The long-awaited report into the 2005 collapse of MG Rover will be released on Friday.
The independent probe has taken more than four years to complete and has cost the taxpayer about £16m.
‘Flabbergasted’
The Serious Fraud Office (SFO) has said it does not intend to launch a criminal investigation into the collapse, which saw about 6,500 people lose their jobs.
The four executives in control of MG Rover, the so-called Phoenix Four, have always denied any wrongdoing.
Former MG Rover chairman John Towers, ex-vice chairman Nick Stephenson, Peter Beale and John Edwards came in for criticism after the firm’s collapse when it was revealed that they had taken millions in pay and pensions from the company.
MG ROVER’S DEMISE
- 2000: Sold by BMW to the Phoenix Four for £10
- 2000-2004: Made losses of £611m in the first four years
- 2004: Started talks with Shanghai Automotive Industry Corporation (SAIC)
- 2005: SAIC pulled out of a deal to save the whole company and MG Rover goes into administration
- 2006: MG Rover’s assets sold to Nanjing Automobile
- 2007: Nanjing resumes MG production at the Longbridge plant
- 2009: Serious Fraud Office investigates circumstances of collapse but says no plans for criminal charges
- 2009: Long-awaited report, which has cost more than £16m, due to be released
In pictures: Rover through the years
They had been “flabbergasted” when business secretary Lord Mandelson referred the matter to the SFO, a spokesman for the group said.
The report, compiled by Gervase MacGregor of accountants BDO Stoy Hayward and Guy Newey QC, outlines the actions of the Phoenix Four and the chief executive they appointed.
According to the report, each of the Phoenix Four received around £9m. Their chief executive, Kevin Howe was given £5.7m.
Debt-laden
The Conservatives have been calling for the report to be published for some time, suggesting that the government delayed its release because there were criticisms of Labour ministers within it.

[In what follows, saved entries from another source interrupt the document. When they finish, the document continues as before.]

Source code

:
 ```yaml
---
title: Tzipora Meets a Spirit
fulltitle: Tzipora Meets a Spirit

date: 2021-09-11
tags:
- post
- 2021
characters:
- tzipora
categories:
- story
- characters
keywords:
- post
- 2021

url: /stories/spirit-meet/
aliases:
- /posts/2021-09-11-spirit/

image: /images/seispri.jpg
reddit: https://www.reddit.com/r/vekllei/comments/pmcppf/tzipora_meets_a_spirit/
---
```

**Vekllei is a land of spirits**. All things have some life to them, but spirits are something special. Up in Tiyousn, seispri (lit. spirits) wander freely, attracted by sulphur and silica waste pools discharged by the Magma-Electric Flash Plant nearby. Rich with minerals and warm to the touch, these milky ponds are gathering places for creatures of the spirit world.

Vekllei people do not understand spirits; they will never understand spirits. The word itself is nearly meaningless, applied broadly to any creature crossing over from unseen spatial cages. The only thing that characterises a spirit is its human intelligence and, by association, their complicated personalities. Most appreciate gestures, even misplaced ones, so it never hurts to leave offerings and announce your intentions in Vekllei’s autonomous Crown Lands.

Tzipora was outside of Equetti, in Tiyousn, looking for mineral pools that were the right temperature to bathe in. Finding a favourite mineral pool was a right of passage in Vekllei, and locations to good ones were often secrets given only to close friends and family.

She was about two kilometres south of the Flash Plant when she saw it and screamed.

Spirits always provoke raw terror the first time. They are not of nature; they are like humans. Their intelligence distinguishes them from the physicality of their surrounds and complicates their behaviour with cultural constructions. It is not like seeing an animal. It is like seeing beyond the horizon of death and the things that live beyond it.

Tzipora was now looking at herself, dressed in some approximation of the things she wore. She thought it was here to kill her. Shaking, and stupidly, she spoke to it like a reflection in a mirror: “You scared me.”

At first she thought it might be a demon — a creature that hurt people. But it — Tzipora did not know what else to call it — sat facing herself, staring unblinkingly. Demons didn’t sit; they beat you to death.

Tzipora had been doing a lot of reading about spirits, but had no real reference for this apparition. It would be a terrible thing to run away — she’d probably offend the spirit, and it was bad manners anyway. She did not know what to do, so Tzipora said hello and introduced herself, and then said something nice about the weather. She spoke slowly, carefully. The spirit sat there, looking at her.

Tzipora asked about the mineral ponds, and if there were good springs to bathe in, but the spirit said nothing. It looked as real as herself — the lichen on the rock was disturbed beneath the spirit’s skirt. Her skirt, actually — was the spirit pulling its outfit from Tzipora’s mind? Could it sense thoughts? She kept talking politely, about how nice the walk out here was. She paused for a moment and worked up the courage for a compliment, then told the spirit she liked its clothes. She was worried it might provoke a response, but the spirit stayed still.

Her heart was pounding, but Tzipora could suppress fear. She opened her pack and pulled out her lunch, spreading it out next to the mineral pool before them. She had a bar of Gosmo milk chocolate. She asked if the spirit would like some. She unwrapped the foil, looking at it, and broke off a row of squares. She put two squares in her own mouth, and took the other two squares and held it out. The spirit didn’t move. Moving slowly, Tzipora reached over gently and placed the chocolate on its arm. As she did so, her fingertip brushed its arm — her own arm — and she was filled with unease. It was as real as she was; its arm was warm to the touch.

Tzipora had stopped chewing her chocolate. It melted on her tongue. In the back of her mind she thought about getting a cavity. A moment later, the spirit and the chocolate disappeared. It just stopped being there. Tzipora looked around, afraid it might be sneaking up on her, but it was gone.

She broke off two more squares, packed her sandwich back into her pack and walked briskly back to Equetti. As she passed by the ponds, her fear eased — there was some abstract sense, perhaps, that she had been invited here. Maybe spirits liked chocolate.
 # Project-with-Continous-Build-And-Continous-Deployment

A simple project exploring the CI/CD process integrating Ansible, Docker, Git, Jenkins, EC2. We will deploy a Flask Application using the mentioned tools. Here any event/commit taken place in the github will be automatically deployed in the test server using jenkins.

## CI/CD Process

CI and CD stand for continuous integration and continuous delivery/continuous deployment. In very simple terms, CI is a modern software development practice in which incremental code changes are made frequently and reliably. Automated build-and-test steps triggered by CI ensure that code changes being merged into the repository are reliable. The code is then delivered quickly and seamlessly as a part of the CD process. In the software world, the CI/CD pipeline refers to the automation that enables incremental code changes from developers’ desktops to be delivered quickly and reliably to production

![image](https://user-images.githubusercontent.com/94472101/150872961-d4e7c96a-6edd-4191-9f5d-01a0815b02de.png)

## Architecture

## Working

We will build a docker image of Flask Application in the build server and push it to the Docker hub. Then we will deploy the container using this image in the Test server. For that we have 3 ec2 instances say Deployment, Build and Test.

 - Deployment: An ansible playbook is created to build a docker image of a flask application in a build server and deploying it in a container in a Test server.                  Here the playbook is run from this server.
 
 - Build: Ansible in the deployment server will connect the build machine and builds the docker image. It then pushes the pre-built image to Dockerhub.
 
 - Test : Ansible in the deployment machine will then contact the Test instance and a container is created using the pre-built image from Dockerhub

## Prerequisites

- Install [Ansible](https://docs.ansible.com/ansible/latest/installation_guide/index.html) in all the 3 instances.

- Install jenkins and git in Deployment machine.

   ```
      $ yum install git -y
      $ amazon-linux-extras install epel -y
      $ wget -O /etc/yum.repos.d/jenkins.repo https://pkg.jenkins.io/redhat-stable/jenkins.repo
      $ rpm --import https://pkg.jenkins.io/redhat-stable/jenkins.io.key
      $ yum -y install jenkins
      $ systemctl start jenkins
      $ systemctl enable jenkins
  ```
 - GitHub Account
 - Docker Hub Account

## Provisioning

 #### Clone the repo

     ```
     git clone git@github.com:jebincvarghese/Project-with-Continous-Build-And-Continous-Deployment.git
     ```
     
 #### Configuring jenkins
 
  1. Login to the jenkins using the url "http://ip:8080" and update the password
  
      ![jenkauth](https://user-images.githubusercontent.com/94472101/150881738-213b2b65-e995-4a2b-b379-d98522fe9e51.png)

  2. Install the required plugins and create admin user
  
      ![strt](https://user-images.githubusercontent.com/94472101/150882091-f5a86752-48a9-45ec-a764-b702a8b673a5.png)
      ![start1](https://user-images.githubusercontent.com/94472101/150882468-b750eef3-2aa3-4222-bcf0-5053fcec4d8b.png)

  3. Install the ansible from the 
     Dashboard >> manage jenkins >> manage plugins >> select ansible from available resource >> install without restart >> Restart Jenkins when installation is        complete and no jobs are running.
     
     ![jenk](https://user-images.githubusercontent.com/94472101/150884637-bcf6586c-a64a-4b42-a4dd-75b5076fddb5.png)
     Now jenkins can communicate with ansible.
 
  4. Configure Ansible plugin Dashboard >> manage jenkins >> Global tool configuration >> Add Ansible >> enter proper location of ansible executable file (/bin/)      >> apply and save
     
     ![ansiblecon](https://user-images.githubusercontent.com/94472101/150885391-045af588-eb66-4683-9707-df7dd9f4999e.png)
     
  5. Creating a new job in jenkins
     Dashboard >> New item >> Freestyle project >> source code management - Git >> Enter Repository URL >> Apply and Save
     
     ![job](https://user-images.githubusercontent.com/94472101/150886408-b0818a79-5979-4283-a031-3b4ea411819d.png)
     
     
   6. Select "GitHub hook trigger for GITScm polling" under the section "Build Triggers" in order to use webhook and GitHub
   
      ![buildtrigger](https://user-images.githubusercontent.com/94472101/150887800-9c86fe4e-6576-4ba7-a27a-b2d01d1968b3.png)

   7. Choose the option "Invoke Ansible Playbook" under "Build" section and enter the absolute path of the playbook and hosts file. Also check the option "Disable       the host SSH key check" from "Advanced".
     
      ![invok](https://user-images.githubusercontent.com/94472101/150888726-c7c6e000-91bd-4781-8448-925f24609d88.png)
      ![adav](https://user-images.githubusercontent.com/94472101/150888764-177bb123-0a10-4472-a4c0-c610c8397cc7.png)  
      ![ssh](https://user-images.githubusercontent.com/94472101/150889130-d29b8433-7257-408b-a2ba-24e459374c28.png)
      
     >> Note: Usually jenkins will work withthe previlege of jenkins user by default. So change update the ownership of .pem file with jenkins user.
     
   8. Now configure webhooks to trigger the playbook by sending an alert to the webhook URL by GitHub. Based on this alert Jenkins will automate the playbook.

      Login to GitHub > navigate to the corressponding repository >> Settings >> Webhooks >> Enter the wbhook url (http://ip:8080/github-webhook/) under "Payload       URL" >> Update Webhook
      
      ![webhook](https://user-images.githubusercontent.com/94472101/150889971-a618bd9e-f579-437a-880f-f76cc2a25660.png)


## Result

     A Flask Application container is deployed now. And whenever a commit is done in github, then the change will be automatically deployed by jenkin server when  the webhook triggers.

The inquiry, carried out by independent inspectors appointed by the Department for Business, Innovation and Skills, is due at 0900 BST on Friday.
Having been quizzed as part of the probe, the Phoenix Four are understood to have seen the report, but have signed secrecy clauses in a bid to prevent public leaks.
The four took control of MG Rover in May 2000 after buying it from previous owner BMW for a nominal £10 - beating off an approach from venture capitalists Alchemy Partners. They also gained an interest-free loan of £427m from the German carmaker.
They were eventually unable to turn around MG Rover’s fortunes and it went into administration under insolvency procedures in April 2005, with debts of more than £1bn.
Its assets were subsequently sold in 2006 to China’s Nanjing Automobile, which revived the MG sports car brand, but moved most of the production to China.